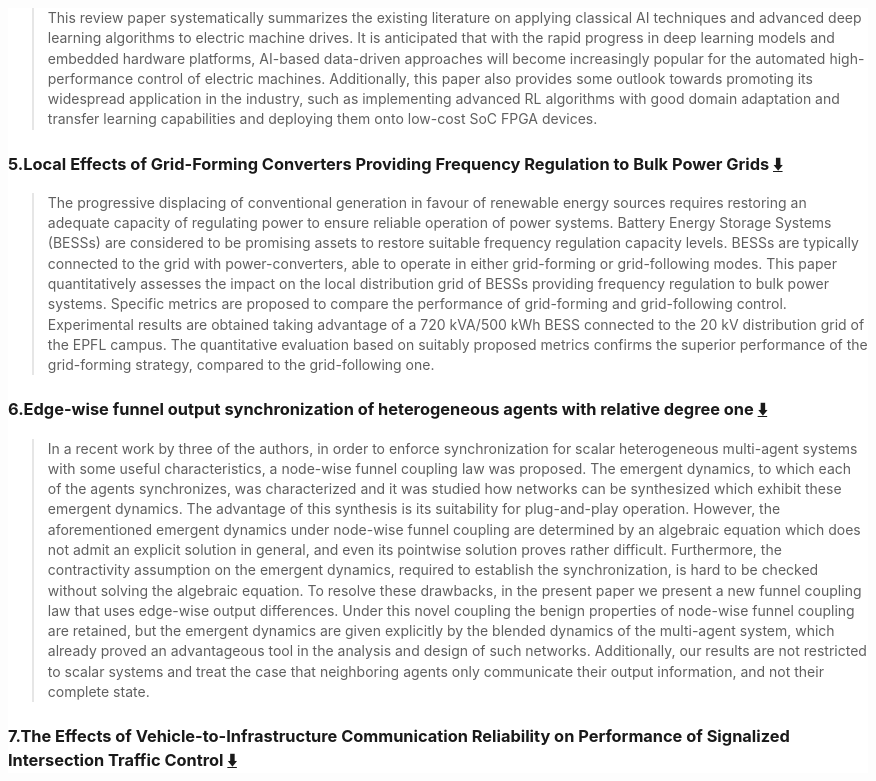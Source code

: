 >  This review paper systematically summarizes the existing literature on applying classical AI techniques and advanced deep learning algorithms to electric machine drives. It is anticipated that with the rapid progress in deep learning models and embedded hardware platforms, AI-based data-driven approaches will become increasingly popular for the automated high-performance control of electric machines. Additionally, this paper also provides some outlook towards promoting its widespread application in the industry, such as implementing advanced RL algorithms with good domain adaptation and transfer learning capabilities and deploying them onto low-cost SoC FPGA devices.      
### 5.Local Effects of Grid-Forming Converters Providing Frequency Regulation to Bulk Power Grids  [ :arrow_down: ](https://arxiv.org/pdf/2110.05392.pdf)
>  The progressive displacing of conventional generation in favour of renewable energy sources requires restoring an adequate capacity of regulating power to ensure reliable operation of power systems. Battery Energy Storage Systems (BESSs) are considered to be promising assets to restore suitable frequency regulation capacity levels. BESSs are typically connected to the grid with power-converters, able to operate in either grid-forming or grid-following modes. This paper quantitatively assesses the impact on the local distribution grid of BESSs providing frequency regulation to bulk power systems. Specific metrics are proposed to compare the performance of grid-forming and grid-following control. Experimental results are obtained taking advantage of a 720 kVA/500 kWh BESS connected to the 20 kV distribution grid of the EPFL campus. The quantitative evaluation based on suitably proposed metrics confirms the superior performance of the grid-forming strategy, compared to the grid-following one.      
### 6.Edge-wise funnel output synchronization of heterogeneous agents with relative degree one  [ :arrow_down: ](https://arxiv.org/pdf/2110.05330.pdf)
>  In a recent work by three of the authors, in order to enforce synchronization for scalar heterogeneous multi-agent systems with some useful characteristics, a node-wise funnel coupling law was proposed. The emergent dynamics, to which each of the agents synchronizes, was characterized and it was studied how networks can be synthesized which exhibit these emergent dynamics. The advantage of this synthesis is its suitability for plug-and-play operation. However, the aforementioned emergent dynamics under node-wise funnel coupling are determined by an algebraic equation which does not admit an explicit solution in general, and even its pointwise solution proves rather difficult. Furthermore, the contractivity assumption on the emergent dynamics, required to establish the synchronization, is hard to be checked without solving the algebraic equation. To resolve these drawbacks, in the present paper we present a new funnel coupling law that uses edge-wise output differences. Under this novel coupling the benign properties of node-wise funnel coupling are retained, but the emergent dynamics are given explicitly by the blended dynamics of the multi-agent system, which already proved an advantageous tool in the analysis and design of such networks. Additionally, our results are not restricted to scalar systems and treat the case that neighboring agents only communicate their output information, and not their complete state.      
### 7.The Effects of Vehicle-to-Infrastructure Communication Reliability on Performance of Signalized Intersection Traffic Control  [ :arrow_down: ](https://arxiv.org/pdf/2110.05285.pdf)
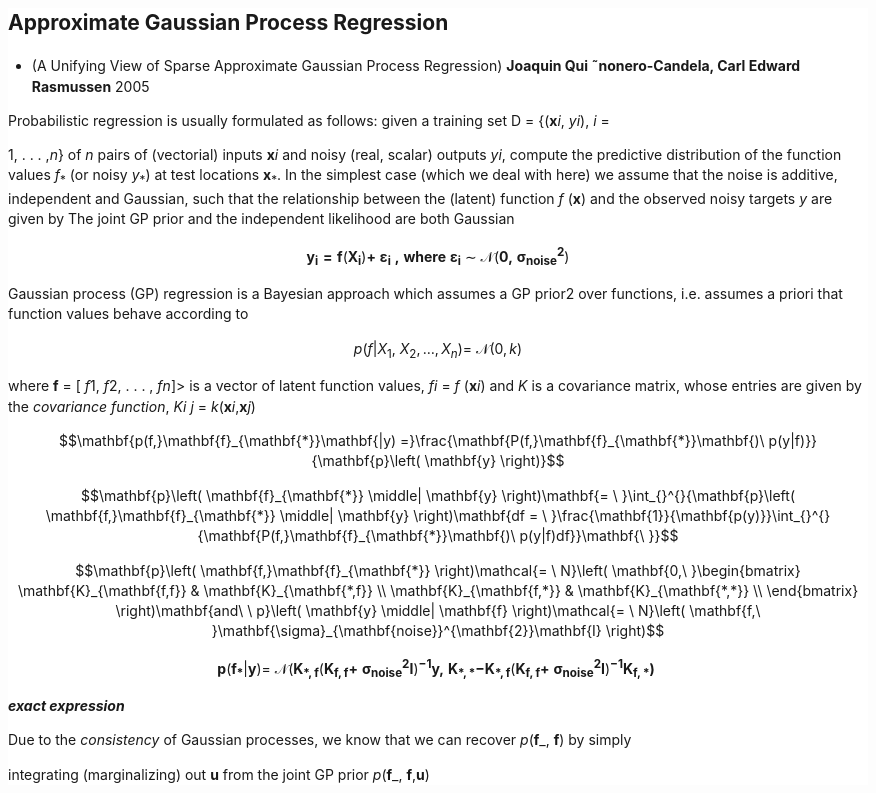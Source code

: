 

## Approximate Gaussian Process Regression 

- (A Unifying View of Sparse Approximate Gaussian Process Regression) **Joaquin Qui ˜nonero-Candela, Carl Edward Rasmussen** 2005

Probabilistic regression is usually formulated as follows: given a training set D = {(**x***i*, *yi*), *i* =

1, . . . ,*n*} of *n* pairs of (vectorial) inputs **x***i* and noisy (real, scalar) outputs *yi*, compute the predictive distribution of the function values $f_{*}$ (or noisy $y_{*}$) at test locations $\mathbf{x}_{*}$. In the simplest case (which we deal with here) we assume that the noise is additive, independent and Gaussian, such that the relationship between the (latent) function *f* (**x**) and the observed noisy targets *y* are given by The joint GP prior and the independent likelihood are both Gaussian

$$\mathbf{y}_{\mathbf{i}}\mathbf{= f}\left( \mathbf{X}_{\mathbf{i}} \right)\mathbf{+ \ }\mathbf{\varepsilon}_{\mathbf{i}}\mathbf{\ ,\ where\ }\mathbf{\varepsilon}_{\mathbf{i}}\mathcal{\ \sim\ N}\left( \mathbf{0,\ }\mathbf{\sigma}_{\mathbf{noise}}^{\mathbf{2}} \right)$$

Gaussian process (GP) regression is a Bayesian approach which assumes a GP prior2 over functions, i.e. assumes a priori that function values behave according to

$$p\left( f \middle| X_{1},\ X_{2},\ldots,X_{n} \right)\mathcal{= \ N}(0,k)$$

where **f** = \[ *f*1, *f*2, . . . , *fn*\]\> is a vector of latent function values, *fi* = *f* (**x***i*) and *K* is a covariance matrix, whose entries are given by the *covariance function*, *Ki j* = *k*(**x***i*,**x***j*)

$$\mathbf{p(f,}\mathbf{f}_{\mathbf{*}}\mathbf{|y) =}\frac{\mathbf{P(f,}\mathbf{f}_{\mathbf{*}}\mathbf{)\ p(y|f)}}{\mathbf{p}\left( \mathbf{y} \right)}$$

$$\mathbf{p}\left( \mathbf{f}_{\mathbf{*}} \middle| \mathbf{y} \right)\mathbf{= \ }\int_{}^{}{\mathbf{p}\left( \mathbf{f,}\mathbf{f}_{\mathbf{*}} \middle| \mathbf{y} \right)\mathbf{df = \ }\frac{\mathbf{1}}{\mathbf{p(y)}}\int_{}^{}{\mathbf{P(f,}\mathbf{f}_{\mathbf{*}}\mathbf{)\ p(y|f)df}}\mathbf{\ }}$$

$$\mathbf{p}\left( \mathbf{f,}\mathbf{f}_{\mathbf{*}} \right)\mathcal{= \ N}\left( \mathbf{0,\ }\begin{bmatrix}
\mathbf{K}_{\mathbf{f,f}} & \mathbf{K}_{\mathbf{*,f}} \\
\mathbf{K}_{\mathbf{f,*}} & \mathbf{K}_{\mathbf{*,*}} \\
\end{bmatrix} \right)\mathbf{and\ \ p}\left( \mathbf{y} \middle| \mathbf{f} \right)\mathcal{= \ N}\left( \mathbf{f,\ }\mathbf{\sigma}_{\mathbf{noise}}^{\mathbf{2}}\mathbf{I} \right)$$

$$\mathbf{p}\left( \mathbf{f}_{\mathbf{*}} \middle| \mathbf{y} \right)\mathcal{= \ N(}\mathbf{K}_{\mathbf{*,f}}\left( \mathbf{K}_{\mathbf{f,f}}\mathbf{+ \ }\mathbf{\sigma}_{\mathbf{noise}}^{\mathbf{2}}\mathbf{I} \right)^{\mathbf{- 1}}\mathbf{y,\ }\mathbf{K}_{\mathbf{*,*}}\mathbf{-}\mathbf{K}_{\mathbf{*,f}}\left( \mathbf{K}_{\mathbf{f,f}}\mathbf{+ \ }\mathbf{\sigma}_{\mathbf{noise}}^{\mathbf{2}}\mathbf{I} \right)^{\mathbf{- 1}}\mathbf{K}_{\mathbf{f,*}}\mathbf{)\ }$$

***exact expression***

Due to the *consistency* of Gaussian processes, we know that we can recover *p*(**f**\_, **f**) by simply

integrating (marginalizing) out **u** from the joint GP prior *p*(**f**\_, **f**,**u**)
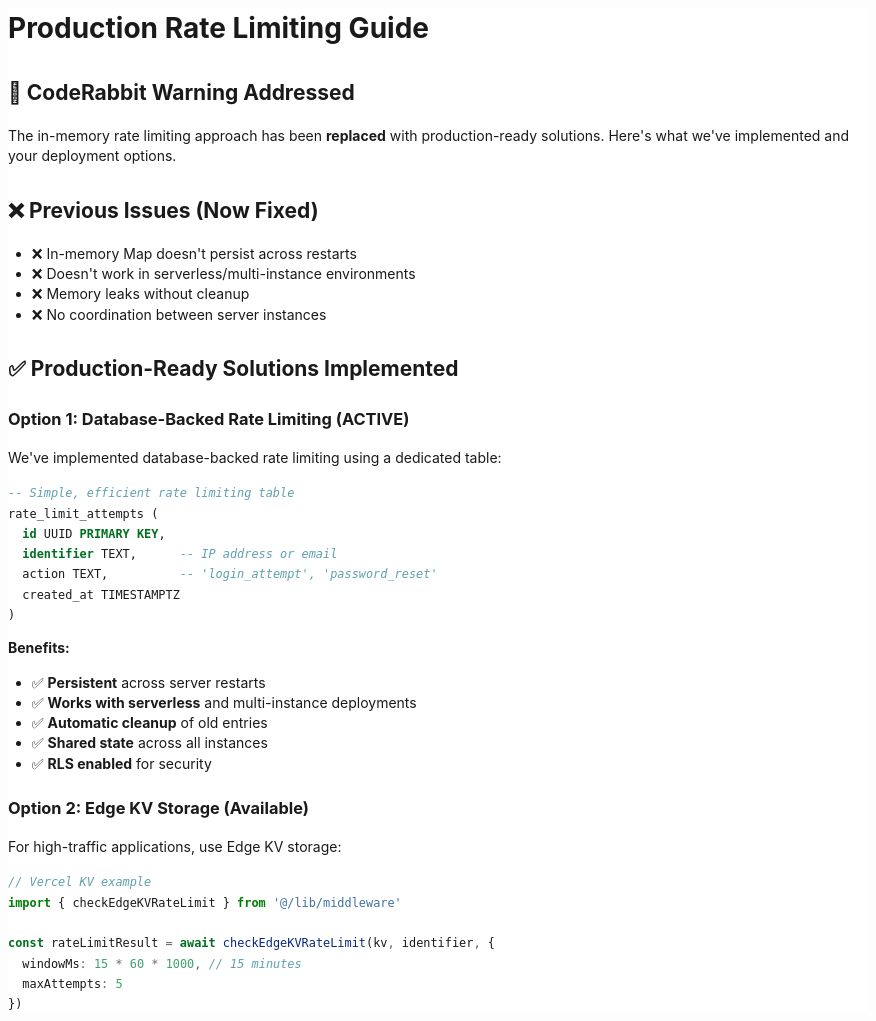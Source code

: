 # Production Rate Limiting Guide

## 🚨 **CodeRabbit Warning Addressed**

The in-memory rate limiting approach has been **replaced** with production-ready solutions. Here's what we've implemented and your deployment options.

## ❌ **Previous Issues (Now Fixed)**

- ❌ In-memory Map doesn't persist across restarts
- ❌ Doesn't work in serverless/multi-instance environments  
- ❌ Memory leaks without cleanup
- ❌ No coordination between server instances

## ✅ **Production-Ready Solutions Implemented**

### **Option 1: Database-Backed Rate Limiting (ACTIVE)**

We've implemented database-backed rate limiting using a dedicated table:

```sql
-- Simple, efficient rate limiting table
rate_limit_attempts (
  id UUID PRIMARY KEY,
  identifier TEXT,      -- IP address or email
  action TEXT,          -- 'login_attempt', 'password_reset'
  created_at TIMESTAMPTZ
)
```

**Benefits:**
- ✅ **Persistent** across server restarts
- ✅ **Works with serverless** and multi-instance deployments
- ✅ **Automatic cleanup** of old entries
- ✅ **Shared state** across all instances
- ✅ **RLS enabled** for security

### **Option 2: Edge KV Storage (Available)**

For high-traffic applications, use Edge KV storage:

```typescript
// Vercel KV example
import { checkEdgeKVRateLimit } from '@/lib/middleware'

const rateLimitResult = await checkEdgeKVRateLimit(kv, identifier, {
  windowMs: 15 * 60 * 1000, // 15 minutes
  maxAttempts: 5
})
```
━━━━
### PROBLEM TO SOLVE
Both the first line of the records above and the line containing "### 5.Local Effects" belong in the copy; please return them and every line between, exactly, minus the pictures.

### RESULT OF THE EXERCISE
Source code

: >  This review paper systematically summarizes the existing literature on applying classical AI techniques and advanced deep learning algorithms to electric machine drives. It is anticipated that with the rapid progress in deep learning models and embedded hardware platforms, AI-based data-driven approaches will become increasingly popular for the automated high-performance control of electric machines. Additionally, this paper also provides some outlook towards promoting its widespread application in the industry, such as implementing advanced RL algorithms with good domain adaptation and transfer learning capabilities and deploying them onto low-cost SoC FPGA devices.      
### 5.Local Effects of Grid-Forming Converters Providing Frequency Regulation to Bulk Power Grids  [ :arrow_down: ](https://arxiv.org/pdf/2110.05392.pdf)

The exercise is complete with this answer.